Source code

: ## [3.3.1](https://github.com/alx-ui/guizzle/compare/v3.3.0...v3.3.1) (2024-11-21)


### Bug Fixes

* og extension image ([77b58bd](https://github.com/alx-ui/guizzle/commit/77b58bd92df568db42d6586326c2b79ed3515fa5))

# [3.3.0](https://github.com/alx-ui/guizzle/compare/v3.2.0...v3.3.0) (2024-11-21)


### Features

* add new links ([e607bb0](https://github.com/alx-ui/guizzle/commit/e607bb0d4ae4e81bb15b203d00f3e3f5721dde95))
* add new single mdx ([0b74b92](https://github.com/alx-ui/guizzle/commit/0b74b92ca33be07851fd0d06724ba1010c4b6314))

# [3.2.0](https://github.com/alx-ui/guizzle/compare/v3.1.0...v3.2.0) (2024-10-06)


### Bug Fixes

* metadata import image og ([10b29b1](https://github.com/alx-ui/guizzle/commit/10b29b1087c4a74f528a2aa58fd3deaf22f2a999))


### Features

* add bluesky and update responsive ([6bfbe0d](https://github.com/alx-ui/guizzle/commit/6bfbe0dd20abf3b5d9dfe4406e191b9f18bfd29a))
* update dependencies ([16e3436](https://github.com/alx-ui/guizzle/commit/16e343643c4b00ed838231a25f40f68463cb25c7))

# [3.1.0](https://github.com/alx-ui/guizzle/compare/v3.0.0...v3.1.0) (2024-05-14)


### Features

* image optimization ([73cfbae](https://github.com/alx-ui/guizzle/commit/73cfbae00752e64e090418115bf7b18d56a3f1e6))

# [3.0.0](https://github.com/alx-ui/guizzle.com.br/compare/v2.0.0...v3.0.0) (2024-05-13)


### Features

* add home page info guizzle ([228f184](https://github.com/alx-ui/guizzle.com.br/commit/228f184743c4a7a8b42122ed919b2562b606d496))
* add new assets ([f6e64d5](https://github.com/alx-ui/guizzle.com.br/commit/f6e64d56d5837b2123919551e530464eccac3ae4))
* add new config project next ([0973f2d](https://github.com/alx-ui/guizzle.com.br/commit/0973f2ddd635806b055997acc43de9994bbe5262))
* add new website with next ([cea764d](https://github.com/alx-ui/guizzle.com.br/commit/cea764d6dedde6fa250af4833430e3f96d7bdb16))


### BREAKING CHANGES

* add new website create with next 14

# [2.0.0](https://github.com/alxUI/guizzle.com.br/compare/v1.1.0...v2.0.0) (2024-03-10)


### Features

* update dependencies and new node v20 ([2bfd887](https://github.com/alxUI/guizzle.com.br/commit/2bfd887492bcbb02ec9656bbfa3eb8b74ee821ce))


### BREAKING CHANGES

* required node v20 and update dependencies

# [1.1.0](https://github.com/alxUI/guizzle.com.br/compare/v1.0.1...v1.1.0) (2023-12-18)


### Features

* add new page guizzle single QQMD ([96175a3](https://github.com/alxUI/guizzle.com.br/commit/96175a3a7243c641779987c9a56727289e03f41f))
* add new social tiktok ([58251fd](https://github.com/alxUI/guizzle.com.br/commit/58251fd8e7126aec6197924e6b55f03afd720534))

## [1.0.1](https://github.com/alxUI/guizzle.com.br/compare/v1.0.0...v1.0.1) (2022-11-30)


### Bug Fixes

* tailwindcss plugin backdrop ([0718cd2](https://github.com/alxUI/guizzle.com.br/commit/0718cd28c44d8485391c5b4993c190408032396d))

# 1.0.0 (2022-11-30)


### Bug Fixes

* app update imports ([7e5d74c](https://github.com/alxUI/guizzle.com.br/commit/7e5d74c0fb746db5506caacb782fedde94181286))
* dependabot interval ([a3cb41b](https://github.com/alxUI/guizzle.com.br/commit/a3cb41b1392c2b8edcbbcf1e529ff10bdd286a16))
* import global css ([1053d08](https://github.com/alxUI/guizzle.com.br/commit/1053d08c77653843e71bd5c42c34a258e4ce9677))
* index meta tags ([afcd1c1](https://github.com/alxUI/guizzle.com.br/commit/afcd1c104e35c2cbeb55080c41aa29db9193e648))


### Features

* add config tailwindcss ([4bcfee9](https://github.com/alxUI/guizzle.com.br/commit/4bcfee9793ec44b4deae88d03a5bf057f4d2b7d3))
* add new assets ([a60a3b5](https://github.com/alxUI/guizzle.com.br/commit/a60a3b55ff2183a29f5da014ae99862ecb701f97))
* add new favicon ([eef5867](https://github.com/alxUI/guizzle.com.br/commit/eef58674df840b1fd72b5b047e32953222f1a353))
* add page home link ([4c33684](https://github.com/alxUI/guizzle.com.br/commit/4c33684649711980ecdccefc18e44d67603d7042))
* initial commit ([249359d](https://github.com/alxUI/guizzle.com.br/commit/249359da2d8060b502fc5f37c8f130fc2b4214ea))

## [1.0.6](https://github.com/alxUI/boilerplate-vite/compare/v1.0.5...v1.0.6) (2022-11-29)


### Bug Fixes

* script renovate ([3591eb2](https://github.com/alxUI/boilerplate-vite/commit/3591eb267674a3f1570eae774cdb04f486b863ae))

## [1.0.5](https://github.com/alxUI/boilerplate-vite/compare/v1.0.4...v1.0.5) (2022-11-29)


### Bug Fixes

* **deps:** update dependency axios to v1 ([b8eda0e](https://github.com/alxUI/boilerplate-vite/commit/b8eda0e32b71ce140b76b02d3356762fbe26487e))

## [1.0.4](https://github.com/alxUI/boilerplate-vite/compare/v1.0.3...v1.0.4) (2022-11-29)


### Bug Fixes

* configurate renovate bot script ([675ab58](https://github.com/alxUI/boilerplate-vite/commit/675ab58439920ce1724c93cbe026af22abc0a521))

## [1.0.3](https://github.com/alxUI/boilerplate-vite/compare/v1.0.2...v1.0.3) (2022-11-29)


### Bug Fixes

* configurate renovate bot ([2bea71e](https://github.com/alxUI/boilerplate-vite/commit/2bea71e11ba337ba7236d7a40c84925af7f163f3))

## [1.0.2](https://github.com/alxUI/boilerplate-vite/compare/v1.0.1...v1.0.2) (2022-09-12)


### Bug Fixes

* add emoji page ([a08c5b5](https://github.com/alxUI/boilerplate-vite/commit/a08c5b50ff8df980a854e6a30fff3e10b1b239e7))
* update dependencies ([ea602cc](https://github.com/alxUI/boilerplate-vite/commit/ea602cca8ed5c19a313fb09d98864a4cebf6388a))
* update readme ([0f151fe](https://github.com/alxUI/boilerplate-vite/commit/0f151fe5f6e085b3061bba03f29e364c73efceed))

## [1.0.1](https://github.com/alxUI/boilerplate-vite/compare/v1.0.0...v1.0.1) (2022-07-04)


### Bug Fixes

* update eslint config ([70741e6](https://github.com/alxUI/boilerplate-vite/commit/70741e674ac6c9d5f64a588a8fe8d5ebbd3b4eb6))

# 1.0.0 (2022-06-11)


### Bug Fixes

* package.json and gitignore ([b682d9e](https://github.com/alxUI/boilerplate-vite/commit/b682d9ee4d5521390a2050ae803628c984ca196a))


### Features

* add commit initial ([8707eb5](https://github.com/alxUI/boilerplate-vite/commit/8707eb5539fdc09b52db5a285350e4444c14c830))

| About this task |
Copy the lines above exactly. Start with the line containing "add bluesky and", end with the line containing "with next 14", and include both.

| Reply |
* add bluesky and update responsive ([6bfbe0d](https://github.com/alx-ui/guizzle/commit/6bfbe0dd20abf3b5d9dfe4406e191b9f18bfd29a))
* update dependencies ([16e3436](https://github.com/alx-ui/guizzle/commit/16e343643c4b00ed838231a25f40f68463cb25c7))

# [3.1.0](https://github.com/alx-ui/guizzle/compare/v3.0.0...v3.1.0) (2024-05-14)


### Features

* image optimization ([73cfbae](https://github.com/alx-ui/guizzle/commit/73cfbae00752e64e090418115bf7b18d56a3f1e6))

# [3.0.0](https://github.com/alx-ui/guizzle.com.br/compare/v2.0.0...v3.0.0) (2024-05-13)


### Features

* add home page info guizzle ([228f184](https://github.com/alx-ui/guizzle.com.br/commit/228f184743c4a7a8b42122ed919b2562b606d496))
* add new assets ([f6e64d5](https://github.com/alx-ui/guizzle.com.br/commit/f6e64d56d5837b2123919551e530464eccac3ae4))
* add new config project next ([0973f2d](https://github.com/alx-ui/guizzle.com.br/commit/0973f2ddd635806b055997acc43de9994bbe5262))
* add new website with next ([cea764d](https://github.com/alx-ui/guizzle.com.br/commit/cea764d6dedde6fa250af4833430e3f96d7bdb16))


### BREAKING CHANGES

* add new website create with next 14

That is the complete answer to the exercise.